Based on recent testimony to a House committee, “the IRS has identified over 30,000 employers who are potentially liable for assessments totaling $4.3 billion—and at least 10,000 assessment letters had already been sent,” the groups noted. “The fact that most of the assessments issued have been reconciled according to the testimony makes clear that the IRS is operating on incomplete and incorrect information and assumptions—a disturbing result that could have been avoided if the law had been followed.”
In 2017, the IRS began enforcing the ACA’s “pay or play” mandate by notifying employers deemed to owe employer shared responsibility payments (ESRPs) for failing the minimum value or affordability tests for coverage offered in 2015. This process has involved sending employers a “Letter 226J” listing proposed ESRPs and offering only a narrow window to contest them.

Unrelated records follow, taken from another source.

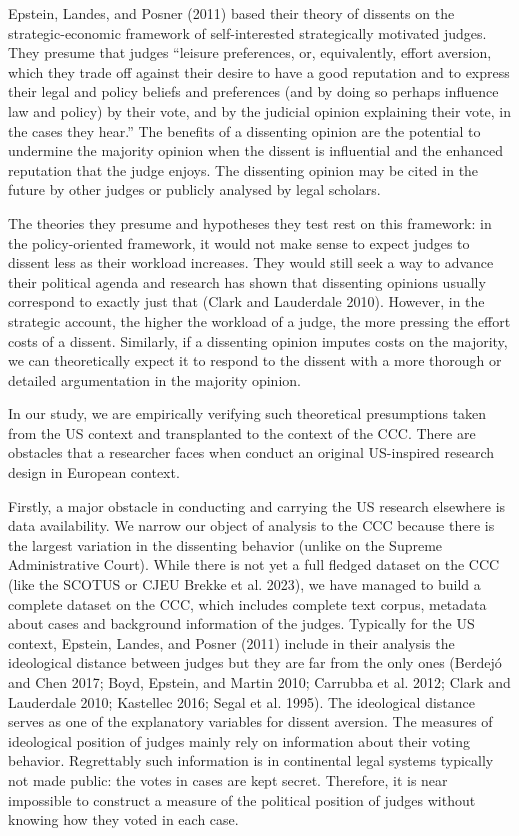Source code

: \documentclass[
  11pt,
]{article}
\begin{document}
Epstein, Landes, and Posner (2011) based their theory of dissents on the
strategic-economic framework of self-interested strategically motivated
judges. They presume that judges ``leisure preferences, or,
equivalently, effort aversion, which they trade off against their desire
to have a good reputation and to express their legal and policy beliefs
and preferences (and by doing so perhaps influence law and policy) by
their vote, and by the judicial opinion explaining their vote, in the
cases they hear.'' The benefits of a dissenting opinion are the
potential to undermine the majority opinion when the dissent is
influential and the enhanced reputation that the judge enjoys. The
dissenting opinion may be cited in the future by other judges or
publicly analysed by legal scholars.

The theories they presume and hypotheses they test rest on this
framework: in the policy-oriented framework, it would not make sense to
expect judges to dissent less as their workload increases. They would
still seek a way to advance their political agenda and research has
shown that dissenting opinions usually correspond to exactly just that
(Clark and Lauderdale 2010). However, in the strategic account, the
higher the workload of a judge, the more pressing the effort costs of a
dissent. Similarly, if a dissenting opinion imputes costs on the
majority, we can theoretically expect it to respond to the dissent with
a more thorough or detailed argumentation in the majority opinion.

In our study, we are empirically verifying such theoretical presumptions
taken from the US context and transplanted to the context of the CCC.
There are obstacles that a researcher faces when conduct an original
US-inspired research design in European context.

Firstly, a major obstacle in conducting and carrying the US research
elsewhere is data availability. We narrow our object of analysis to the
CCC because there is the largest variation in the dissenting behavior
(unlike on the Supreme Administrative Court). While there is not yet a
full fledged dataset on the CCC (like the SCOTUS or CJEU Brekke et al.
2023), we have managed to build a complete dataset on the CCC, which
includes complete text corpus, metadata about cases and background
information of the judges. Typically for the US context, Epstein,
Landes, and Posner (2011) include in their analysis the ideological
distance between judges but they are far from the only ones (Berdejó and
Chen 2017; Boyd, Epstein, and Martin 2010; Carrubba et al. 2012; Clark
and Lauderdale 2010; Kastellec 2016; Segal et al. 1995). The ideological
distance serves as one of the explanatory variables for dissent
aversion. The measures of ideological position of judges mainly rely on
information about their voting behavior. Regrettably such information is
in continental legal systems typically not made public: the votes in
cases are kept secret. Therefore, it is near impossible to construct a
measure of the political position of judges without knowing how they
voted in each case.
\end{document}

This process violates “the ACA’s express guarantee that employers be given ‘two bites of the apple’ before tax penalties can be assessed,” the groups argued. “This unlawful denial of employers’ due process rights—and the ongoing cost, complexity, and confusion surrounding compliance with the employer mandate, especially for smaller businesses—warrants suspension of further 226J letters.” The groups’ letter was sent May 30 to the heads of the IRS and the U.S. Departments of Health and Human Services (HHS), Labor, and the Treasury.
Role of Notices from Exchanges
For an employer to be potentially liable for an ESRP, an employee must first enroll in an ACA exchange and qualify for a premium subsidy. Under the ACA statute and regulations, the ESRP assessment process cannot begin until the exchange notifies the employer that this has occurred, that this may subject the employer to an assessment, and that the employer may appeal the eligibility determination.
In fact, however, HHS, which runs most of the states’ exchanges, did not send out any such notices for 2015, the business groups contend. “HHS did issue notices for calendar year 2016, but it is unclear whether all employers entitled to a notice received one, and to our knowledge no assessments for that year have been made.”
A key reason for this process of notice and appeals “is to give employers a chance to resolve health coverage issues before having to face the IRS,” the groups continued. “Those salutary purposes were thwarted by failure to comply with the notice and appeals requirements unambiguously set forth in ACA section 1411.”
The IRS has asserted that the Letters 226J are the exchange notices contemplated by ACA Section 1411, but the groups counter that that provision requires HHS to notify the exchange, which in turn notifies the employer. “Nowhere does ACA section 1411 refer to the IRS, much less direct or authorize that agency to issue notices under that section of the law.”
The groups’ letter calls for the suspension of ESRPs, citing “the ongoing cost, complexity, and confusion surrounding compliance with the recordkeeping and reporting requirements of the employer mandate, especially for smaller businesses—and the denial of employers’ due process rights by failing to satisfy the mandated notice and appeals requirements under ACA section 1411.”